In 1984, the New York Times declared Abraham Sutzkever, “the greatest poet of the Holocaust.” His poems (which are written in Yiddish and have been translated into 30 languages) possess a subtlety met with powerful imagery, his language stripped down by the directness that comes from witnessing far more horrors of reality in a few years than most do in the span of their lives. Before he was a universally acclaimed figure in poetry, Sutzkever was a renowned poet in Vilna, known as the Jerusalem of Lithuania because of its intellectual and cultural development.

Sutzkever, who lost his mother, his newborn son, and his city of Vilna in the occupation, did not give up his fight or his art. He smuggled weapons into the ghetto and composed poems whatever the conditions. Sutzkever even hid in a coffin to write, during which he witnessed the liquidation of a smaller ghetto. These lines were composed here:


I lie in this coffin
The way I would lie
In a suit made of wood,
A bark
Tossed on treacherous waves,
A cradle, an ark.

Sutzkever and a group of intellectual friends, who were known as the “Paper Brigade”, rescued cultural works from destruction by the Nazis. Originally tasked with collecting Jewish cultural documents for the Nazi-created Institute for the Study of the Jewish Question, which intended to study the Jewish race after they were annihilated, Sutzkever instead carefully hid the works, including drawings by Chagall and the diaries of Theodore Herzl.

Before the ghetto was liquidated, Sutzkever, his wife, and a few of his friends escaped through sewers. They joined with partisans and fought against the Germans and collaborators until the end of the war. Sutzkever recalls, "conditions for the Jewish partisans in the forest were very difficult. A typical Jewish partisan had to prove himself to the partisan headquarters. They gave these Jews missions that were almost impossible to fulfill in order to test them."

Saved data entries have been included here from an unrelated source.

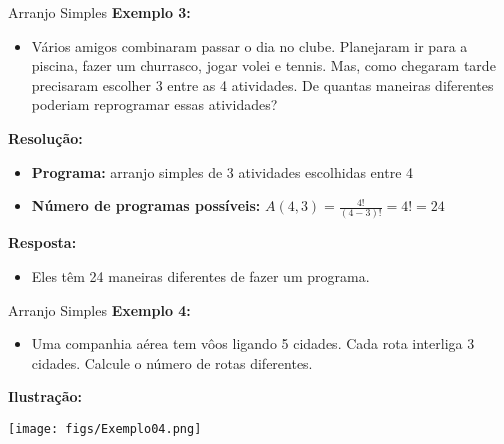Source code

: \documentclass[aspectratio=169]{beamer}
\begin{document}
\begin{frame}{Arranjo Simples}
    \textbf{Exemplo 3:}
    \vspace{4mm}

    \begin{itemize}
        \item[] Vários amigos combinaram passar o dia no clube. Planejaram ir para a piscina, fazer um churrasco, jogar volei e tennis. Mas, como chegaram tarde precisaram escolher 3 entre as 4 atividades. De quantas maneiras diferentes poderiam reprogramar essas atividades?
    \end{itemize}

    \vspace{2mm}
    \pause
    \textbf{Resolução:}
    \begin{itemize}
        \item[] \textbf{Programa:} arranjo simples de 3 atividades escolhidas entre 4 \pause
        \item[] \textbf{Número de programas possíveis:} $ A (4,3) = \frac{4!}{(4-3)!} = 4! = 24$
    \end{itemize}

    \pause
    \vspace{2mm}
    \textbf{Resposta:}

    \begin{itemize}
        \item[] Eles têm 24 maneiras diferentes de fazer um programa.
    \end{itemize}
\end{frame}

\begin{frame}{Arranjo Simples}
    \textbf{Exemplo 4:}
    \vspace{2mm}

    \begin{itemize}
        \item[] Uma companhia aérea tem vôos ligando 5 cidades. Cada rota interliga 3 cidades. Calcule o número de rotas diferentes.
    \end{itemize}

    \vspace{2mm}
    \pause
    \textbf{Ilustração:}
    
    \begin{center}
        \texttt{[image: figs/Exemplo04.png]}
    \end{center}
\end{frame}
\end{document}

After the war was over, Sutzkever returned to Vilna, resurfaced the precious cultural treasures he had hidden during the occupation, and with these works launched the Museum of Jewish Art and Culture. Sutzkever also testified at the Nuremburg trials (click here to watch a video of the testimony). In a 1985 interview with the New York Times, Abraham Sutzkever said: “When I was in the Vilna ghetto, I believed, as an observant Jew believes in the Messiah, that as long as I was writing, was able to be a poet, I would have a weapon against death.”

"A Wagon of Shoes”:

The wheels they drag and drag on,

What do they bring, and whose?

They bring along a wagon

Filled with throbbing shoes.

The wagon like a khupa
In evening glow, enchants:

The shoes piled up and heaped up,

Like people in a dance.

A holiday, a wedding?

As dazzling as a ball.

The shoes — familiar, spreading,

I recognize them all.

The heels tap with no malice:

Where do they pull us in?

From ancient Vilna alleys,

They drive us to Berlin.

I must not ask you whose,
My heart, it skips a beat:

Tell me the truth, oh, shoes,

Where disappeared the feet?

The feet of pumps so shoddy,

With buttondrops like dew —
Where is the little body?

Where is the woman too?

All children's shoes — but where

Are all the children's feet?

Why does the bride not wear

Her shoes so bright and neat?

'Mid clogs and children's sandals,

My Mama's shoes I see

On Sabbath, like the candles,

She'd put them on in glee.

The heels tap with no malice:

Where do they pull us in?

From ancient Vilna alleys,

They drive us to Berlin.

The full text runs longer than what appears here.